American English

Amusing you should pick "TH" in your sample, up in Maine/Quebec/New Brunswick the francaphones will substitute D or T when speaking English depending on the use of phonetics - so you have "Dis, Dat and de udder thing" for "this, that and the other thing".
You would also want to avoid discussion of certain religious incantations or expressions as they are most often used as cuss words rather then demonstrations of faith.

If you allow for linguistic drift and a few phonetic variations, German and English are quite similar, particularly if you list to a Cajun from the Atchafalaya River basin speak English with a French/Spanish/German accent. (Yep, all three cultures have contributed to the Cajun dialect.)

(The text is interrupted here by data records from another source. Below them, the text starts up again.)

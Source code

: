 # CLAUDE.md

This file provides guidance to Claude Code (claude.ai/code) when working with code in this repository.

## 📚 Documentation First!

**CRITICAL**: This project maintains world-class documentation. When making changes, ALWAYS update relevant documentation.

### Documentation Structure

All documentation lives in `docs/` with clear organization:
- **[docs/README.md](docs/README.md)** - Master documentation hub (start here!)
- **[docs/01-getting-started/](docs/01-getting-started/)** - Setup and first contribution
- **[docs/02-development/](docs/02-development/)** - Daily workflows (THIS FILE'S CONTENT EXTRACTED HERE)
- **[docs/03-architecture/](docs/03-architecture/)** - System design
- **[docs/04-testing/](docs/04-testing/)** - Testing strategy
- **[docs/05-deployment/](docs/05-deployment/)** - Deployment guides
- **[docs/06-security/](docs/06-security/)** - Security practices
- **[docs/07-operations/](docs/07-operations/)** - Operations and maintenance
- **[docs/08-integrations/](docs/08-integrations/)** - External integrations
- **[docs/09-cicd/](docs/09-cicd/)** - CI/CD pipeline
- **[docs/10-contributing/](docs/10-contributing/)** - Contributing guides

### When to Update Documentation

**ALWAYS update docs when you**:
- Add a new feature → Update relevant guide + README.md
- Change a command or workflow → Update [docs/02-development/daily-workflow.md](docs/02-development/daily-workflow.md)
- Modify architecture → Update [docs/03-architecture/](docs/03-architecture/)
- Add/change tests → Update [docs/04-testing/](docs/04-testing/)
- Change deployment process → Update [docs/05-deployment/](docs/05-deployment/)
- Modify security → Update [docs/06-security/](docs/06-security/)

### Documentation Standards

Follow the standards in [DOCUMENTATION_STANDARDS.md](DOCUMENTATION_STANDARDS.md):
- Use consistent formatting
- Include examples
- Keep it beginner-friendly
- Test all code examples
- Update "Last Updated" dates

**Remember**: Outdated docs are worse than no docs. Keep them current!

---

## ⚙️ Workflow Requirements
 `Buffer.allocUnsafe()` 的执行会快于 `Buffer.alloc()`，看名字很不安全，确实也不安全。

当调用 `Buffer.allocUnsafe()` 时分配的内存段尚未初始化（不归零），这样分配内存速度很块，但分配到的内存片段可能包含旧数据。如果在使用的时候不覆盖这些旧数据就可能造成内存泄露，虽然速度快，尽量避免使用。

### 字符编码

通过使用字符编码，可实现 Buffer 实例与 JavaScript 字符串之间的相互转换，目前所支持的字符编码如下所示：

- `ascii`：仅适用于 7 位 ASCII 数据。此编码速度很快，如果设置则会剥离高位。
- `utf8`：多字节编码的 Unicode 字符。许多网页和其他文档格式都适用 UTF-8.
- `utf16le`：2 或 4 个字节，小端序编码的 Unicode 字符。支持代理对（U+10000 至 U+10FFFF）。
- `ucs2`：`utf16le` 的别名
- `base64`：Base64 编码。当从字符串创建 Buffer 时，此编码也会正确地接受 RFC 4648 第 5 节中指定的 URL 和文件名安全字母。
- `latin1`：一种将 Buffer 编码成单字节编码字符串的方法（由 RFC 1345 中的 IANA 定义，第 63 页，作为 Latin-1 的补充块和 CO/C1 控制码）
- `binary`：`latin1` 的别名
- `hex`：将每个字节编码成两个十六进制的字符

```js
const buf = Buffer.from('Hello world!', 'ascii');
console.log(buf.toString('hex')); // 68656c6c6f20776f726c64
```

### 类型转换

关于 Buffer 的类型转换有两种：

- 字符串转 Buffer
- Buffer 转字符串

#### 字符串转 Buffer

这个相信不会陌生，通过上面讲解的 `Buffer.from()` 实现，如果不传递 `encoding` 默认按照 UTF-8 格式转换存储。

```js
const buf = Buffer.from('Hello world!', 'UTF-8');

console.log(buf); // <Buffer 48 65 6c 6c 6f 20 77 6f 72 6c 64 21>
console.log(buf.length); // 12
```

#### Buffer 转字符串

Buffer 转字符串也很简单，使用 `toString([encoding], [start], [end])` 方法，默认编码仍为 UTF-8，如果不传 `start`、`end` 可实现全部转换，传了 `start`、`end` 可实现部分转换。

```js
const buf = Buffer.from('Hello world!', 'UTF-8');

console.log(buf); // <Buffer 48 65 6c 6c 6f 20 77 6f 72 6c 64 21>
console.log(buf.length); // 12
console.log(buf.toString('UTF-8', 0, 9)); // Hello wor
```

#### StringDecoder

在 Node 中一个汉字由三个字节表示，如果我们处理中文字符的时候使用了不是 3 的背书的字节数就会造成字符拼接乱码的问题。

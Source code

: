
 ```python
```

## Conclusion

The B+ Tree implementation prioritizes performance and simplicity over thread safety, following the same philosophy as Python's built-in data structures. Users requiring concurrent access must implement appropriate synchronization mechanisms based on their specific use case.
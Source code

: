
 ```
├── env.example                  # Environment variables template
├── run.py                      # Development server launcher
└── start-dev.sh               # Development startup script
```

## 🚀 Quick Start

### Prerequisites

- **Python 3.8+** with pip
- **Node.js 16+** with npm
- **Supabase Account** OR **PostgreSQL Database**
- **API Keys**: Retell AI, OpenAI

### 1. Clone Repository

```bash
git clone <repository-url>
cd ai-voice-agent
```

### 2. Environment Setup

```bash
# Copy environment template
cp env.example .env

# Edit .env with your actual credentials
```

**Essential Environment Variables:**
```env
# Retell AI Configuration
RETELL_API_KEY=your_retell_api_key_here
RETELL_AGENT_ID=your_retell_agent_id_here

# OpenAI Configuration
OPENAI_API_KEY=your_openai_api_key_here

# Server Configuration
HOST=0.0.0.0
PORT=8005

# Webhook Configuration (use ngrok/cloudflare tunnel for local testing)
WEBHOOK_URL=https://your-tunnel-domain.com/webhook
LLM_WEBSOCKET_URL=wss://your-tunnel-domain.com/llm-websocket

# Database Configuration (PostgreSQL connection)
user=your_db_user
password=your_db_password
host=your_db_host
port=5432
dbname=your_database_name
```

In German, you will use D where in English you would normally use a TH. You would use a B where English would use an F. Dieb = Thief, for example. And of course, during WWII you might have heard a surrendering German soldier say "Schiess! Nicht scheissen!" (Aw shit, don't shoot.) The fact that the phrases retain similarities between their verbs shows that they drifted similarly. Oh, and if I got the verbs backwards in German, the phrase works backwards, too. :D

Didn't an earlier post demonstrate issues with phonetic spelling and such? Anyway, German bears much greater resemblance to English than, say, Latin and English. Give me gutsy German rather than visceral Latin any time, unless of course we are discussing incantations or certain religious music.